Different Civilizations used witchcraft for different things. Greece undoubtedly had the most famous witches of all. They often would use witchcraft to see into the future. They would call their witches Oracles. These Oracles would stand in a room within a temple. From within the floor of the room would seep fumes from the lava bed below. The fumes were so intoxicating that the Oracles were famous for saying the most unusual things. Her advice was never specific but almost always came true. Kind of like with your horoscope. For example, a soldier would ask “Will we win the war against the Barbarians” and the Oracle might respond “The strong at heart will wield an iron fist”. The person receiving the reading might take that in any way they want and if they read it wrong the Oracle could always fall back on the fact that she was never specific in giving her answer. I mean who is to say the other side wasn’t stronger at heart.

Here is an actual story from ancient records from about 3260 BC in Egypt where an Oracle from the temple of Hathor saves the day using witchcraft.

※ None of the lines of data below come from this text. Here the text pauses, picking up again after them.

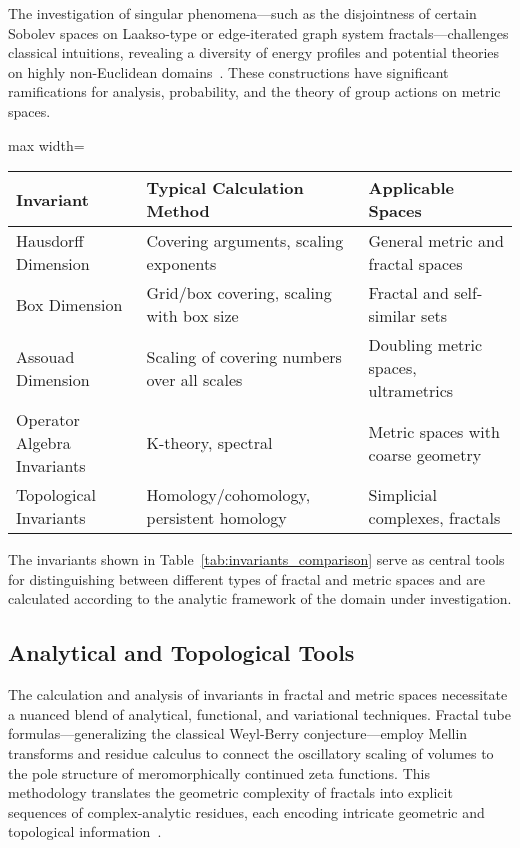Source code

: \documentclass[sigconf]{acmart}
\begin{document}
The investigation of singular phenomena—such as the disjointness of certain Sobolev spaces on Laakso-type or edge-iterated graph system fractals—challenges classical intuitions, revealing a diversity of energy profiles and potential theories on highly non-Euclidean domains~\cite{ref30,ref35}. These constructions have significant ramifications for analysis, probability, and the theory of group actions on metric spaces.

\begin{table*}[htbp]
\centering
\caption{Key Invariants Across Metric Spaces and Their Calculation Methods}
\label{tab:invariants_comparison}
\begin{adjustbox}{max width=\textwidth}
\begin{tabular}{lll}
\toprule
\textbf{Invariant} & \textbf{Typical Calculation Method} & \textbf{Applicable Spaces} \\
\midrule
Hausdorff Dimension & Covering arguments, scaling exponents & General metric and fractal spaces \\
Box Dimension & Grid/box covering, scaling with box size & Fractal and self-similar sets \\
Assouad Dimension & Scaling of covering numbers over all scales & Doubling metric spaces, ultrametrics \\
Operator Algebra Invariants & K-theory, spectral & Metric spaces with coarse geometry \\
Topological Invariants & Homology/cohomology, persistent homology & Simplicial complexes, fractals \\
\bottomrule
\end{tabular}
\end{adjustbox}
\end{table*}

The invariants shown in Table~\ref{tab:invariants_comparison} serve as central tools for distinguishing between different types of fractal and metric spaces and are calculated according to the analytic framework of the domain under investigation.

\subsection{Analytical and Topological Tools}

The calculation and analysis of invariants in fractal and metric spaces necessitate a nuanced blend of analytical, functional, and variational techniques. Fractal tube formulas—generalizing the classical Weyl-Berry conjecture—employ Mellin transforms and residue calculus to connect the oscillatory scaling of volumes to the pole structure of meromorphically continued zeta functions. This methodology translates the geometric complexity of fractals into explicit sequences of complex-analytic residues, each encoding intricate geometric and topological information~\cite{ref21,ref33}.
\end{document}
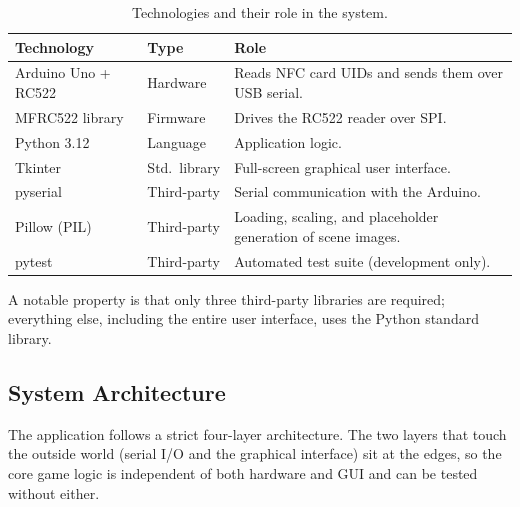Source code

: \begin{table}[htbp]
\centering
\caption{Technologies and their role in the system.}
\label{tab:tech}
\small
\begin{tabular}{@{}llp{7.2cm}@{}}
\toprule
\textbf{Technology} & \textbf{Type} & \textbf{Role} \\
\midrule
Arduino Uno + RC522 & Hardware & Reads NFC card UIDs and sends them over USB
serial. \\
MFRC522 library & Firmware & Drives the RC522 reader over SPI. \\
Python 3.12 & Language & Application logic. \\
Tkinter & Std.\ library & Full-screen graphical user interface. \\
pyserial & Third-party & Serial communication with the Arduino. \\
Pillow (PIL) & Third-party & Loading, scaling, and placeholder generation of
scene images. \\
pytest & Third-party & Automated test suite (development only). \\
\bottomrule
\end{tabular}
\end{table}

A notable property is that only three third-party libraries are required;
everything else, including the entire user interface, uses the Python
standard library.

\subsection{System Architecture}
The application follows a strict four-layer architecture. The two layers that
touch the outside world (serial I/O and the graphical interface) sit at the
edges, so the core game logic is independent of both hardware and GUI and can
be tested without either.


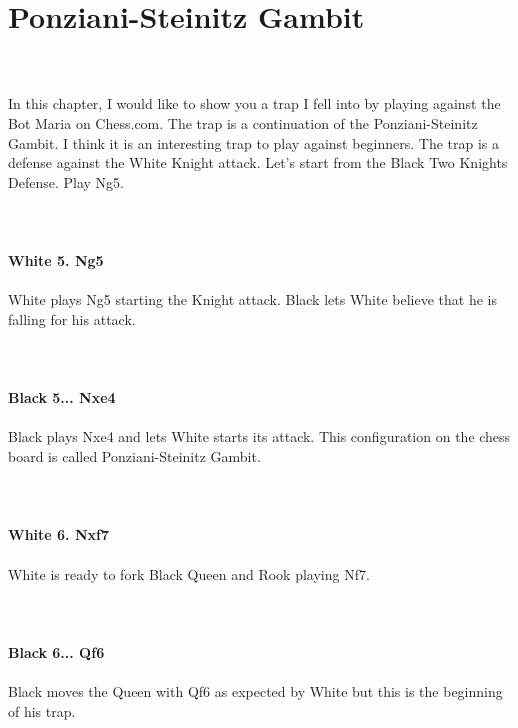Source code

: \documentclass{article}
\begin{document}
\section{ Ponziani-Steinitz Gambit}

\\
\\
In this chapter, I would like to show you a trap I fell into by playing against the Bot Maria on Chess.com. The trap is a continuation of the Ponziani-Steinitz Gambit. I think it is an interesting trap to play against beginners. The trap is a defense against the White Knight attack. Let's start from the Black Two Knights Defense. Play Ng5.\\
\\

\\
\\
\textbf{White 5. Ng5}\\
\\
White plays Ng5 starting the Knight attack. Black lets White believe that he is falling for his attack.\\
\\

\\
\\
\textbf{Black 5... Nxe4}\\
\\
Black plays Nxe4 and lets White starts its attack. This configuration on the chess board is called Ponziani-Steinitz Gambit.\\
\\

\\
\\
\textbf{White 6. Nxf7}\\
\\
White is ready to fork Black Queen and Rook playing Nf7.\\
\\

\\
\\
\textbf{Black 6... Qf6}\\
\\
Black moves the Queen with Qf6 as expected by White but this is the beginning of his trap.\\
\\

\\
\end{document}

A man had two articles of clothing stolen from him. The only person around at the time was his neighbor who reports not seeing anything suspicious or unusual. He has always gotten along with his neighbor and doesn’t suspect it was him but clothing is missing and wasn’t sure what to do. The clothing stolen was a gift from his recently departed mother so he makes the long journey to Dendra, to visit with the Oracle at Hathor’s temple. He tells the Oracle the story, while standing along side a beautifully decorated statue of the Goddess herself. The Oracle listens quietly without saying a word while the man speaks. After which she turns to Hathor, almost as if they were having some sort of silent communication. The Oracle goes into her office, then writes down the name of the thief on a piece of Papyrus, rolls it up and seals it. She hands the Papyrus (which is what they called paper in ancient Egypt) to the man and tells him not to look at it until he returns home and does so in the presence of his wife.

On the long journey home the man began to get worried. All sorts of thoughts were going through his head. Why couldn’t he look at the Papyrus until he got back home and why did he have to be with his wife while doing so? The temptation to peak was strong but his fear of what might happen if he did, was even stronger. He arrived home late at night, woke up his wife and told her the story. They quickly and carefully opened the scroll which revealed two things, the name of the neighbors dog and a short message telling the man that his wife is with child and that the child and not to be to hard on the dog because one day the dog may save the child’s life. The next day they retrieve the clothing from the dog. And sure enough one day the wife has the baby and the dog who stole the man’s clothes saves the boy from getting bit by a snake.

In more recent times we have the very famous story of the witches of Salem. They were actually more popular for their death than anything any deed a witch might have actually done. The Salem witch trials took place in 1692 and during which time 20 men and woman were put to death for being found guilty of witchcraft.  Hundreds more were sent to jail for months over allegations of being witches.